**WHAT THE TASK REQUIRES**.
Take the entries below and write them out exactly, with each picture removed.

BEGIN EXERCISE DATA

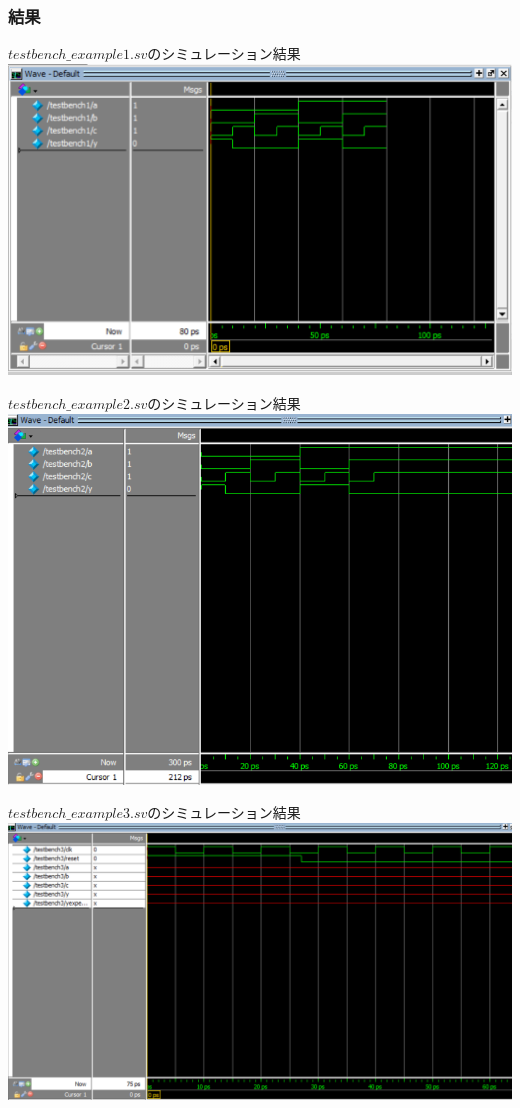 \documentclass[a4paper]{jarticle}
\begin{document}
\subsubsection{結果}
\begin{center}
	$testbench\_example1.sv$のシミュレーション結果
	\includegraphics[width=15cm]{1-m-1.PNG}
\end{center}
\begin{center}
	$testbench\_example2.sv$のシミュレーション結果
	\includegraphics[width=15cm]{1-m-2.PNG}
\end{center}
\begin{center}
	$testbench\_example3.sv$のシミュレーション結果
	\includegraphics[width=15cm]{1-m-3.PNG}
\end{center}
\end{document}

END EXERCISE DATA

**WRITTEN SOLUTION**.
 \documentclass[a4paper]{jarticle}
\begin{document}
\subsubsection{結果}
\begin{center}
	$testbench\_example1.sv$のシミュレーション結果
	\includegraphics[width=15cm]{1-m-1.PNG}
\end{center}
\begin{center}
	$testbench\_example2.sv$のシミュレーション結果
	\includegraphics[width=15cm]{1-m-2.PNG}
\end{center}
\begin{center}
	$testbench\_example3.sv$のシミュレーション結果
	\includegraphics[width=15cm]{1-m-3.PNG}
\end{center}
\end{document}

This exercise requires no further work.